Pour l’institution, la société aurait dû mettre en place un mécanisme permettant une prise en compte effective du droit d’opposition exprimé par les personnes faisant l’objet de prospection téléphonique. « Elle devait, à ce titre, être en mesure de s’assurer que l’opposition exprimée par les intéressés était respectée et que les personnes ayant fait part de leur opposition ne reçoivent plus d’appels de prospection de la part de ses sous-traitants. »
Des commentaires « inadéquats »
Quant aux commentaires injurieux à l’égard des personnes démarchées par téléphone, la CNIL a jugé qu’ils étaient « par leur nature même (...) inadéquats » au regard de la finalité pour laquelle les données étaient traitées. « Rien ne justifie, en l’espèce, la présence de données relatives à la santé des personnes dans le logiciel de gestion des clients et prospects », ajoute l’autorité indépendante.
Aux yeux de l’institution, il appartenait à Futura Internationale de « mettre en place un système contraignant (...) permettant de s’assurer que les comportements constatés ne sont pas réitérés, soit en empêchant automatiquement l’enregistrement de certains termes dès la saisie, soit en effectuant une revue automatisée quotidienne des commentaires enregistrés ».
L’entreprise également sanctionnée pour « défaut de coopération »
Enfin, la société a été épinglée pour son manque de coopération avec la CNIL. « L’absence de réponse aux demandes formulées par les services de la CNIL et à la mise en demeure adressée par la présidente de la Commission, comme l’absence de prise en compte de ces demandes avant la notification d’un rapport de sanction, suffisent à démontrer, sinon la volonté clairement exprimée de ne pas donner suite aux sollicitations de la CNIL, à tout le moins un désintérêt flagrant pour ces sujets », souligne la gardienne des données personnelles.
Outre cette amende de 500 000 euros, Futura Internationale a été enjointe à corriger tous les problèmes dénoncés par la CNIL. Le tout sous astreinte de 500 euros par jour de retard (à l’issue d’un délai d’un mois suivant la notification de la délibération de l’autorité).
La CNIL monte au créneau contre le démarchage abusif
Cette sanction a d’autre part été rendue publique « au regard de l’importance de la problématique de la prospection commerciale, tant par rapport à son ampleur qu’à ses conséquences pratiques pour les personnes démarchées », se justifie la CNIL.

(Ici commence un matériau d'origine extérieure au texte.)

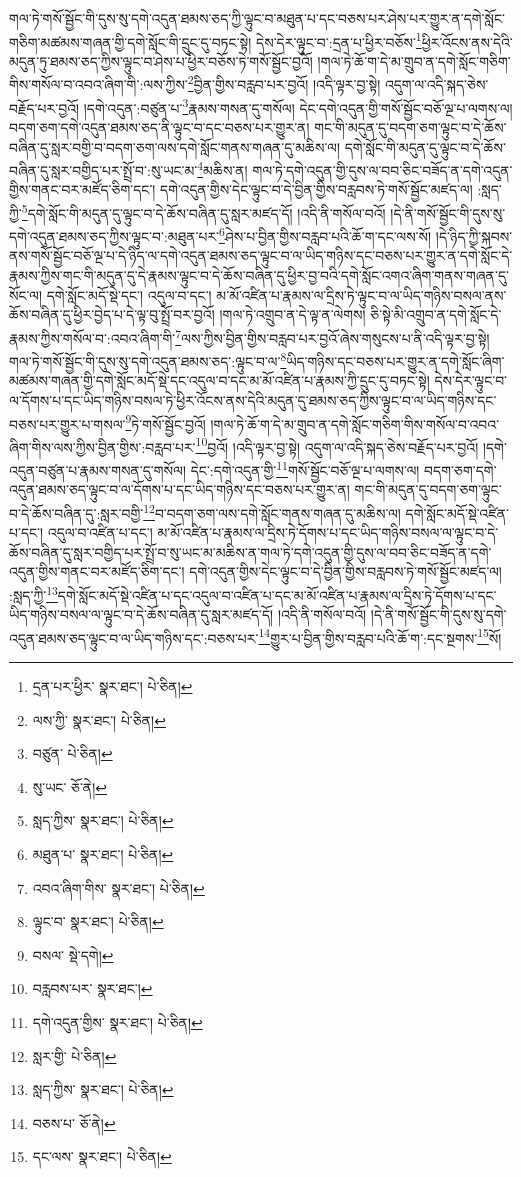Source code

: གལ་ཏེ་གསོ་སྦྱོང་གི་དུས་སུ་དགེ་འདུན་ཐམས་ཅད་ཀྱི་ལྟུང་བ་མཐུན་པ་དང་བཅས་པར་ཤེས་པར་གྱུར་ན་དགེ་སློང་གཅིག་མཚམས་གཞན་གྱི་དགེ་སློང་གི་དྲུང་དུ་བཏང་སྟེ། དེས་དེར་ལྟུང་བ་:དྲན་པ་ཕྱིར་བཅོས་\footnote{དྲན་པར་ཕྱིར་  སྣར་ཐང་།  པེ་ཅིན། }ཕྱིར་འོངས་ནས་དེའི་མདུན་ཏུ་ཐམས་ཅད་ཀྱིས་ལྟུང་བ་ཤེས་པ་ཕྱིར་བཅོས་ཏེ་གསོ་སྦྱོང་བྱའོ། །གལ་ཏེ་ཆོ་ག་དེ་མ་གྲུབ་ན་དགེ་སློང་གཅིག་གིས་གསོལ་བ་འབའ་ཞིག་གི་:ལས་ཀྱིས་\footnote{ལས་ཀྱི་  སྣར་ཐང་།  པེ་ཅིན། }བྱིན་གྱིས་བརླབ་པར་བྱའོ། །འདི་ལྟར་བྱ་སྟེ། འདུག་ལ་འདི་སྐད་ཅེས་བརྗོད་པར་བྱའོ། །དགེ་འདུན་:བཙུན་པ་\footnote{བཙུན་  པེ་ཅིན། }རྣམས་གསན་དུ་གསོལ། དེང་དགེ་འདུན་གྱི་གསོ་སྦྱོང་བཅོ་ལྔ་པ་ལགས་ལ། བདག་ཅག་དགེ་འདུན་ཐམས་ཅད་ནི་ལྟུང་བ་དང་བཅས་པར་གྱུར་ན། གང་གི་མདུན་དུ་བདག་ཅག་ལྟུང་བ་དེ་ཆོས་བཞིན་དུ་སླར་བགྱི་བ་བདག་ཅག་ལས་དགེ་སློང་གནས་གཞན་དུ་མཆིས་ལ། དགེ་སློང་གི་མདུན་དུ་ལྟུང་བ་དེ་ཆོས་བཞིན་དུ་སླར་བགྱིད་པར་སྤྲོ་བ་:སུ་ཡང་མ་\footnote{སུ་ཡང་  ཅོ་ནེ། }མཆིས་ན། གལ་ཏེ་དགེ་འདུན་གྱི་དུས་ལ་བབ་ཅིང་བཟོད་ན་དགེ་འདུན་གྱིས་གནང་བར་མཛོད་ཅིག་དང་། དགེ་འདུན་གྱིས་དེང་ལྟུང་བ་དེ་བྱིན་གྱིས་བརླབས་ཏེ་གསོ་སྦྱོང་མཛད་ལ། :སླད་ཀྱི་\footnote{སླད་ཀྱིས་  སྣར་ཐང་།  པེ་ཅིན། }དགེ་སློང་གི་མདུན་དུ་ལྟུང་བ་དེ་ཆོས་བཞིན་དུ་སླར་མཛད་དོ། །འདི་ནི་གསོལ་བའོ། །དེ་ནི་གསོ་སྦྱོང་གི་དུས་སུ་དགེ་འདུན་ཐམས་ཅད་ཀྱིས་ལྟུང་བ་:མཐུན་པར་\footnote{མཐུན་པ་  སྣར་ཐང་།  པེ་ཅིན། }ཤེས་པ་བྱིན་གྱིས་བརླབ་པའི་ཆོ་ག་དང་ལས་སོ། །དེ་ཉིད་ཀྱི་སྐབས་ནས་གསོ་སྦྱོང་བཅོ་ལྔ་པ་དེ་ཉིད་ལ་དགེ་འདུན་ཐམས་ཅད་ལྟུང་བ་ལ་ཡིད་གཉིས་དང་བཅས་པར་གྱུར་ན་དགེ་སློང་དེ་རྣམས་ཀྱིས་གང་གི་མདུན་དུ་དེ་རྣམས་ལྟུང་བ་དེ་ཆོས་བཞིན་དུ་ཕྱིར་བྱ་བའི་དགེ་སློང་འགའ་ཞིག་གནས་གཞན་དུ་སོང་ལ། དགེ་སློང་མདོ་སྡེ་དང་། འདུལ་བ་དང་། མ་མོ་འཛིན་པ་རྣམས་ལ་དྲིས་ཏེ་ལྟུང་བ་ལ་ཡིད་གཉིས་བསལ་ནས་ཆོས་བཞིན་དུ་ཕྱིར་བྱེད་པ་དེ་ལྟ་བུ་སྤྲོ་བར་བྱའོ། །གལ་ཏེ་འགྲུབ་ན་དེ་ལྟ་ན་ལེགས། ཅི་སྟེ་མི་འགྲུབ་ན་དགེ་སློང་དེ་རྣམས་ཀྱིས་གསོལ་བ་:འབའ་ཞིག་གི་\footnote{འབའ་ཞིག་གིས་  སྣར་ཐང་།  པེ་ཅིན། }ལས་ཀྱིས་བྱིན་གྱིས་བརླབ་པར་བྱའོ་ཞེས་གསུངས་པ་ནི་འདི་ལྟར་བྱ་སྟེ། གལ་ཏེ་གསོ་སྦྱོང་གི་དུས་སུ་དགེ་འདུན་ཐམས་ཅད་:ལྟུང་བ་ལ་\footnote{ལྟུང་བ་  སྣར་ཐང་།  པེ་ཅིན། }ཡིད་གཉིས་དང་བཅས་པར་གྱུར་ན་དགེ་སློང་ཞིག་མཚམས་གཞན་གྱི་དགེ་སློང་མདོ་སྡེ་དང་འདུལ་བ་དང་མ་མོ་འཛིན་པ་རྣམས་ཀྱི་དྲུང་དུ་བཏང་སྟེ། དེས་དེར་ལྟུང་བ་ལ་དོགས་པ་དང་ཡིད་གཉིས་བསལ་ཏེ་ཕྱིར་འོངས་ནས་དེའི་མདུན་དུ་ཐམས་ཅད་ཀྱིས་ལྟུང་བ་ལ་ཡིད་གཉིས་དང་བཅས་པར་གྱུར་པ་གསལ་\footnote{བསལ་  སྡེ་དགེ། }ཏེ་གསོ་སྦྱོང་བྱའོ། །གལ་ཏེ་ཆོ་ག་དེ་མ་གྲུབ་ན་དགེ་སློང་གཅིག་གིས་གསོལ་བ་འབའ་ཞིག་གིས་ལས་ཀྱིས་བྱིན་གྱིས་:བརླབ་པར་\footnote{བརླབས་པར་  སྣར་ཐང་། }བྱའོ། །འདི་ལྟར་བྱ་སྟེ། འདུག་ལ་འདི་སྐད་ཅེས་བརྗོད་པར་བྱའོ། །དགེ་འདུན་བཙུན་པ་རྣམས་གསན་དུ་གསོལ། དེང་:དགེ་འདུན་གྱི་\footnote{དགེ་འདུན་གྱིས་  སྣར་ཐང་།  པེ་ཅིན། }གསོ་སྦྱོང་བཅོ་ལྔ་པ་ལགས་ལ། བདག་ཅག་དགེ་འདུན་ཐམས་ཅད་ལྟུང་བ་ལ་དོགས་པ་དང་ཡིད་གཉིས་དང་བཅས་པར་གྱུར་ན། གང་གི་མདུན་དུ་བདག་ཅག་ལྟུང་བ་དེ་ཆོས་བཞིན་དུ་:སླར་བགྱི་\footnote{སླར་གྱི་  པེ་ཅིན། }བ་བདག་ཅག་ལས་དགེ་སློང་གནས་གཞན་དུ་མཆིས་ལ། དགེ་སློང་མདོ་སྡེ་འཛིན་པ་དང་། འདུལ་བ་འཛིན་པ་དང་། མ་མོ་འཛིན་པ་རྣམས་ལ་དྲིས་ཏེ་དོགས་པ་དང་ཡིད་གཉིས་བསལ་ལ་ལྟུང་བ་དེ་ཆོས་བཞིན་དུ་སླར་བགྱིད་པར་སྤྲོ་བ་སུ་ཡང་མ་མཆིས་ན་གལ་ཏེ་དགེ་འདུན་གྱི་དུས་ལ་བབ་ཅིང་བཟོད་ན་དགེ་འདུན་གྱིས་གནང་བར་མཛོད་ཅིག་དང་། དགེ་འདུན་གྱིས་དེང་ལྟུང་བ་དེ་བྱིན་གྱིས་བརླབས་ཏེ་གསོ་སྦྱོང་མཛད་ལ། :སླད་ཀྱི་\footnote{སླད་ཀྱིས་  སྣར་ཐང་།  པེ་ཅིན། }དགེ་སློང་མདོ་སྡེ་འཛིན་པ་དང་འདུལ་བ་འཛིན་པ་དང་མ་མོ་འཛིན་པ་རྣམས་ལ་དྲིས་ཏེ་དོགས་པ་དང་ཡིད་གཉིས་བསལ་ལ་ལྟུང་བ་དེ་ཆོས་བཞིན་དུ་སླར་མཛད་དོ། །འདི་ནི་གསོལ་བའོ། །དེ་ནི་གསོ་སྦྱོང་གི་དུས་སུ་དགེ་འདུན་ཐམས་ཅད་ལྟུང་བ་ལ་ཡིད་གཉིས་དང་:བཅས་པར་\footnote{བཅས་པ་  ཅོ་ནེ། }གྱུར་པ་བྱིན་གྱིས་བརླབ་པའི་ཆོ་ག་:དང་སྔགས་\footnote{དང་ལས་  སྣར་ཐང་།  པེ་ཅིན། }སོ།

L’institution laisse au passage entendre qu'elle entend ainsi répondre à une « attente légitime » d’un grand nombre de Français, qui se montrent régulièrement exaspérés du démarchage téléphonique. Et ce alors que la liste d’opposition Bloctel, qui relève quant à elle du Code de la consommation, se montre trop peu dissuasive.
L’Assemblée nationale devrait d’ailleurs se repencher sur ce dossier en janvier (voir notre article).